DATA SUPPLIED >>
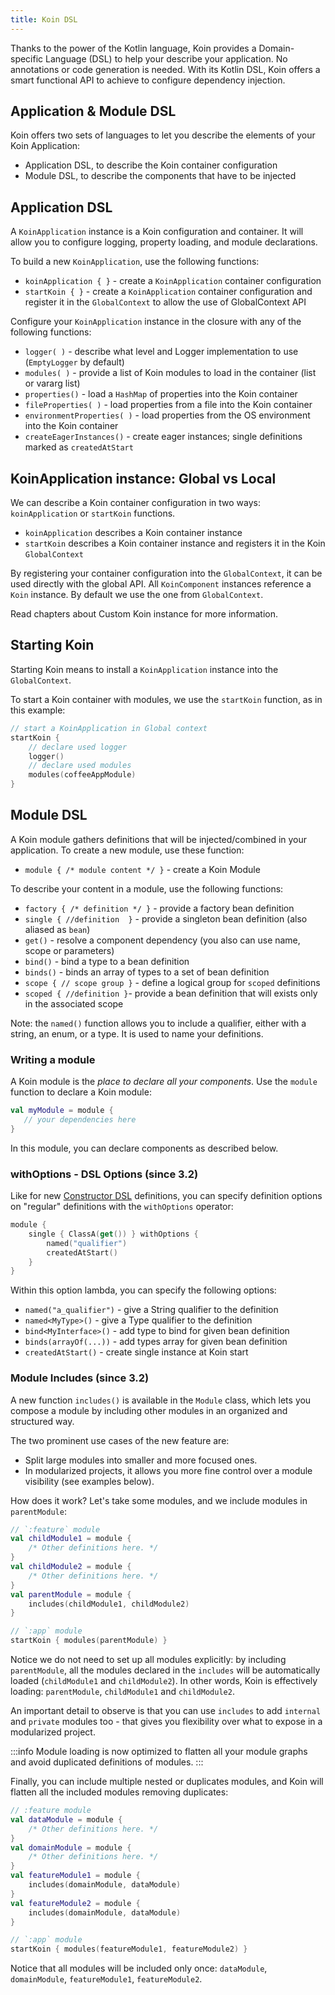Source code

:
 ```yaml
---
title: Koin DSL
---
```


Thanks to the power of the Kotlin language, Koin provides a Domain-specific Language (DSL) to help your describe your application. No annotations or code generation is needed. With its Kotlin DSL, Koin offers a smart functional API to achieve to configure dependency injection.

## Application & Module DSL

Koin offers two sets of languages to let you describe the elements of your Koin Application:

- Application DSL, to describe the Koin container configuration
- Module DSL, to describe the components that have to be injected

## Application DSL

A `KoinApplication` instance is a Koin configuration and container. It will allow you to configure logging, property loading, and module declarations.

To build a new `KoinApplication`, use the following functions:

* `koinApplication { }` - create a `KoinApplication` container configuration
* `startKoin { }` - create a `KoinApplication` container configuration and register it in the `GlobalContext` to allow the use of GlobalContext API

Configure your `KoinApplication` instance in the closure with any of the following functions:

* `logger( )` - describe what level and Logger implementation to use (`EmptyLogger` by default)
* `modules( )` - provide a list of Koin modules to load in the container (list or vararg list)
* `properties()` - load a `HashMap` of properties into the Koin container
* `fileProperties( )` - load properties from a file into the Koin container
* `environmentProperties( )` - load properties from the OS environment into the Koin container
* `createEagerInstances()` - create eager instances; single definitions marked as `createdAtStart`

## KoinApplication instance: Global vs Local

We can describe a Koin container configuration in two ways: `koinApplication` or `startKoin` functions.

- `koinApplication` describes a Koin container instance
- `startKoin` describes a Koin container instance and registers it in the Koin `GlobalContext`

By registering your container configuration into the `GlobalContext`, it can be used directly with the global API. All `KoinComponent` instances reference a `Koin` instance. By default we use the one from `GlobalContext`.

Read chapters about Custom Koin instance for more information.

## Starting Koin

Starting Koin means to install a `KoinApplication` instance into the `GlobalContext`.

To start a Koin container with modules, we use the `startKoin` function, as in this example:

```kotlin
// start a KoinApplication in Global context
startKoin {
    // declare used logger
    logger()
    // declare used modules
    modules(coffeeAppModule)
}
```

## Module DSL

A Koin module gathers definitions that will be injected/combined in your application. To create a new module, use these function:

* `module { /* module content */ }` - create a Koin Module

To describe your content in a module, use the following functions:

* `factory { /* definition */ }` - provide a factory bean definition
* `single { //definition  }` - provide a singleton bean definition (also aliased as `bean`)
* `get()` - resolve a component dependency (you also can use name, scope or parameters)
* `bind()` - bind a type to a bean definition
* `binds()` - binds an array of types to a set of bean definition
* `scope { // scope group }` - define a logical group for `scoped` definitions
* `scoped { //definition }`- provide a bean definition that will exists only in the associated scope

Note: the `named()` function allows you to include a qualifier, either with a string, an enum, or a type. It is used to name your definitions.

### Writing a module

A Koin module is the *place to declare all your components*. Use the `module` function to declare a Koin module:

```kotlin
val myModule = module {
   // your dependencies here
}
```

In this module, you can declare components as described below.

### withOptions - DSL Options (since 3.2)

Like for new [Constructor DSL](./dsl-update.md) definitions, you can specify definition options on "regular" definitions with
the `withOptions` operator:

```kotlin
module {
    single { ClassA(get()) } withOptions {
        named("qualifier")
        createdAtStart()
    }
}
```

Within this option lambda, you can specify the following options:

* `named("a_qualifier")` - give a String qualifier to the definition
* `named<MyType>()` - give a Type qualifier to the definition
* `bind<MyInterface>()` - add type to bind for given bean definition
* `binds(arrayOf(...))` - add types array for given bean definition
* `createdAtStart()` - create single instance at Koin start

### Module Includes (since 3.2)

A new function `includes()` is available in the `Module` class, which lets you compose a module by including other modules in an organized and structured way.

The two prominent use cases of the new feature are:
- Split large modules into smaller and more focused ones.
- In modularized projects, it allows you more fine control over a module visibility (see examples below).

How does it work? Let's take some modules, and we include modules in `parentModule`:

```kotlin
// `:feature` module
val childModule1 = module {
    /* Other definitions here. */
}
val childModule2 = module {
    /* Other definitions here. */
}
val parentModule = module {
    includes(childModule1, childModule2)
}

// `:app` module
startKoin { modules(parentModule) }
```

Notice we do not need to set up all modules explicitly: by including `parentModule`, all the modules declared in the `includes` will be automatically loaded (`childModule1` and `childModule2`).  In other words, Koin is effectively loading: `parentModule`, `childModule1` and `childModule2`.

An important detail to observe is that you can use `includes` to add `internal` and `private` modules too - that gives you flexibility over what to expose in a modularized project.

:::info
Module loading is now optimized to flatten all your module graphs and avoid duplicated definitions of modules.
:::

Finally, you can include multiple nested or duplicates modules, and Koin will flatten all the included modules removing duplicates:

```kotlin
// :feature module
val dataModule = module {
    /* Other definitions here. */
}
val domainModule = module {
    /* Other definitions here. */
}
val featureModule1 = module {
    includes(domainModule, dataModule)
}
val featureModule2 = module {
    includes(domainModule, dataModule)
}

// `:app` module
startKoin { modules(featureModule1, featureModule2) }
```

Notice that all modules will be included only once: `dataModule`, `domainModule`, `featureModule1`, `featureModule2`.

TASK DETAILS >> Please go over the data above and copy each line with "single" in it.

OUTPUT >>
* `createEagerInstances()` - create eager instances; single definitions marked as `createdAtStart`
* `single { //definition  }` - provide a singleton bean definition (also aliased as `bean`)
    single { ClassA(get()) } withOptions {
* `createdAtStart()` - create single instance at Koin start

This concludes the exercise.